Нечто похожее привело к сворачиванию всех начинаний на Украине еще в период позднего Януковича. И дело тут не в чрезвычайном и полномочном после Викторе Черномырдине, а в самом принципе организации деятельности, который исключал традиционную дипломатию из «одобренных» инструментов воздействия.
Кроме того, сейчас ситуация по различным республикам бывшего СССР настолько поляризовалась, что создание, например, общей стратегической концепции по Закавказью – бессмысленный перевод бумаги. Есть отдельно взятые стратегические линии по трем республикам, которые, безусловно, увязаны между собой в силу наличия общего клубка противоречий, но не более того. То же касается Средней Азии, где конкретика «конкурентной среды» сильно разнится в зависимости от республики.
Оборона вместо атаки и сбой в прогнозировании
В другой «конкурентной зоне» – на Ближнем Востоке – события развивались и развиваются настолько быстро, что никакие «стратегические концепции» за ними не поспевают. Здесь возникает вторая традиционная претензия к МИДу: дипломатия действует ситуативно, в «оборонительном режиме», только реагируя на вызовы, а не прогнозируя их.
Это тоже правда, но лишь отчасти. По сути, эта претензия – лишь более конкретизированная первая (которая про отсутствие региональных стратегий). Но МИД все-так орган исполнительной власти, а не think-tank. Прогнозировать вызовы – работа совсем других людей, в том числе и многочисленных экспертов из «институтов-изучения-очередных-проблем», а их уже столько, что впору санацию проводить. Понятно, что некоторые из этих творческих объединений не более чем синекуры для людей, отличившихся на совсем других фронтах, но существуют и реальные прогностические центры, не говоря уже о разведке. Тогда как работа Смоленской площади процентов на 70 заключается в ситуативном реагировании на события и их развитие.

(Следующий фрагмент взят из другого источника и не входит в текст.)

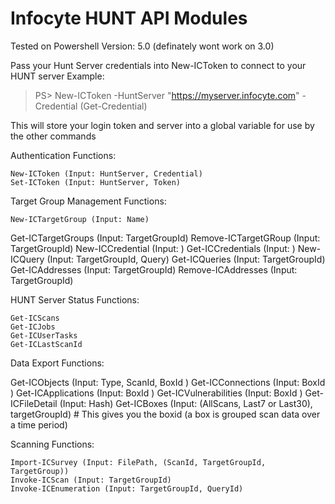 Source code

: # Infocyte HUNT API Modules
Tested on Powershell Version: 5.0 (definately wont work on 3.0)

Pass your Hunt Server credentials into New-ICToken to connect to your HUNT server
Example:
> PS> New-ICToken -HuntServer "https://myserver.infocyte.com" -Credential (Get-Credential)

This will store your login token and server into a global variable for use by the other commands

Authentication Functions:

    New-ICToken (Input: HuntServer, Credential)
    Set-ICToken (Input: HuntServer, Token)

Target Group Management Functions:

	New-ICTargetGroup (Input: Name)
  Get-ICTargetGroups (Input: TargetGroupId)
  Remove-ICTargetGRoup (Input: TargetGroupId)
  New-ICCredential (Input: )
  Get-ICCredentials (Input: )
  New-ICQuery (Input: TargetGroupId, Query)
  Get-ICQueries (Input: TargetGroupId)
  Get-ICAddresses (Input: TargetGroupId)
  Remove-ICAddresses (Input: TargetGroupId)


HUNT Server Status Functions:

    Get-ICScans
    Get-ICJobs
    Get-ICUserTasks
    Get-ICLastScanId

Data Export Functions:

  Get-ICObjects (Input: Type, ScanId, BoxId )
	Get-ICConnections (Input: BoxId )
	Get-ICApplications (Input: BoxId )
	Get-ICVulnerabilities (Input: BoxId )
	Get-ICFileDetail (Input: Hash)
	Get-ICBoxes (Input: (AllScans, Last7 or Last30), targetGroupId)  # This gives you the boxid (a box is grouped scan data over a time period)

Scanning Functions:

	Import-ICSurvey (Input: FilePath, (ScanId, TargetGroupId, TargetGroup))
	Invoke-ICScan (Input: TargetGroupId)
	Invoke-ICEnumeration (Input: TargetGroupId, QueryId)
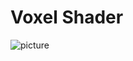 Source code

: # Voxel Shader

![picture](https://github.com/drzhn/VoxelShader/blob/master/VoxelGameplay.gif?raw=true)
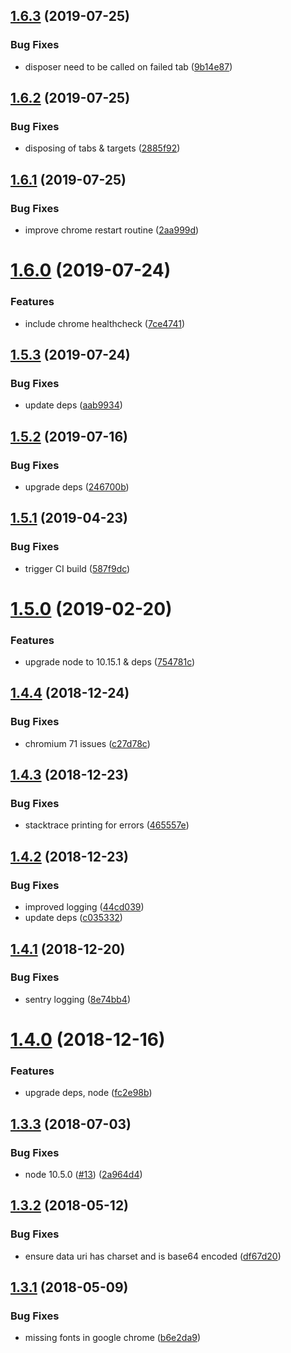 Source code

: ## [1.6.3](https://github.com/microfleet/html-to-pdf/compare/v1.6.2...v1.6.3) (2019-07-25)


### Bug Fixes

* disposer need to be called on failed tab ([9b14e87](https://github.com/microfleet/html-to-pdf/commit/9b14e87))

## [1.6.2](https://github.com/microfleet/html-to-pdf/compare/v1.6.1...v1.6.2) (2019-07-25)


### Bug Fixes

* disposing of tabs & targets ([2885f92](https://github.com/microfleet/html-to-pdf/commit/2885f92))

## [1.6.1](https://github.com/microfleet/html-to-pdf/compare/v1.6.0...v1.6.1) (2019-07-25)


### Bug Fixes

* improve chrome restart routine ([2aa999d](https://github.com/microfleet/html-to-pdf/commit/2aa999d))

# [1.6.0](https://github.com/microfleet/html-to-pdf/compare/v1.5.3...v1.6.0) (2019-07-24)


### Features

* include chrome healthcheck ([7ce4741](https://github.com/microfleet/html-to-pdf/commit/7ce4741))

## [1.5.3](https://github.com/microfleet/html-to-pdf/compare/v1.5.2...v1.5.3) (2019-07-24)


### Bug Fixes

* update deps ([aab9934](https://github.com/microfleet/html-to-pdf/commit/aab9934))

## [1.5.2](https://github.com/microfleet/html-to-pdf/compare/v1.5.1...v1.5.2) (2019-07-16)


### Bug Fixes

* upgrade deps ([246700b](https://github.com/microfleet/html-to-pdf/commit/246700b))

## [1.5.1](https://github.com/microfleet/html-to-pdf/compare/v1.5.0...v1.5.1) (2019-04-23)


### Bug Fixes

* trigger CI build ([587f9dc](https://github.com/microfleet/html-to-pdf/commit/587f9dc))

# [1.5.0](https://github.com/microfleet/html-to-pdf/compare/v1.4.4...v1.5.0) (2019-02-20)


### Features

* upgrade node to 10.15.1 & deps ([754781c](https://github.com/microfleet/html-to-pdf/commit/754781c))

## [1.4.4](https://github.com/microfleet/html-to-pdf/compare/v1.4.3...v1.4.4) (2018-12-24)


### Bug Fixes

* chromium 71 issues ([c27d78c](https://github.com/microfleet/html-to-pdf/commit/c27d78c))

## [1.4.3](https://github.com/microfleet/html-to-pdf/compare/v1.4.2...v1.4.3) (2018-12-23)


### Bug Fixes

* stacktrace printing for errors ([465557e](https://github.com/microfleet/html-to-pdf/commit/465557e))

## [1.4.2](https://github.com/microfleet/html-to-pdf/compare/v1.4.1...v1.4.2) (2018-12-23)


### Bug Fixes

* improved logging ([44cd039](https://github.com/microfleet/html-to-pdf/commit/44cd039))
* update deps ([c035332](https://github.com/microfleet/html-to-pdf/commit/c035332))

## [1.4.1](https://github.com/microfleet/html-to-pdf/compare/v1.4.0...v1.4.1) (2018-12-20)


### Bug Fixes

* sentry logging ([8e74bb4](https://github.com/microfleet/html-to-pdf/commit/8e74bb4))

# [1.4.0](https://github.com/microfleet/html-to-pdf/compare/v1.3.3...v1.4.0) (2018-12-16)


### Features

* upgrade deps, node ([fc2e98b](https://github.com/microfleet/html-to-pdf/commit/fc2e98b))

<a name="1.3.3"></a>
## [1.3.3](https://github.com/microfleet/html-to-pdf/compare/v1.3.2...v1.3.3) (2018-07-03)


### Bug Fixes

* node 10.5.0 ([#13](https://github.com/microfleet/html-to-pdf/issues/13)) ([2a964d4](https://github.com/microfleet/html-to-pdf/commit/2a964d4))

<a name="1.3.2"></a>
## [1.3.2](https://github.com/microfleet/html-to-pdf/compare/v1.3.1...v1.3.2) (2018-05-12)


### Bug Fixes

* ensure data uri has charset and is base64 encoded ([df67d20](https://github.com/microfleet/html-to-pdf/commit/df67d20))

<a name="1.3.1"></a>
## [1.3.1](https://github.com/microfleet/html-to-pdf/compare/v1.3.0...v1.3.1) (2018-05-09)


### Bug Fixes

* missing fonts in google chrome ([b6e2da9](https://github.com/microfleet/html-to-pdf/commit/b6e2da9))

Беспрецедентные еженедельные брифинги посла Яковенко в Лондоне в прямом эфире – это как раз ситуативное реагирование, но своевременное и правильное. При этом материалы для Яковенко готовят в Москве в центральном аппарате МИДа, что и есть ежедневная работа в кризисной обстановке.
То же касается и приверженности традициям переговорной дипломатии в сирийском вопросе. Проведение международных конференций – испытанный способ урегулирования многосторонних конфликтов, лучшего с наполеоновских времен и Венского конгресса не придумали. В этом и заключается природа успеха астанинских и сочинских консультаций на фоне попыток вытолкнуть Россию из женевского формата.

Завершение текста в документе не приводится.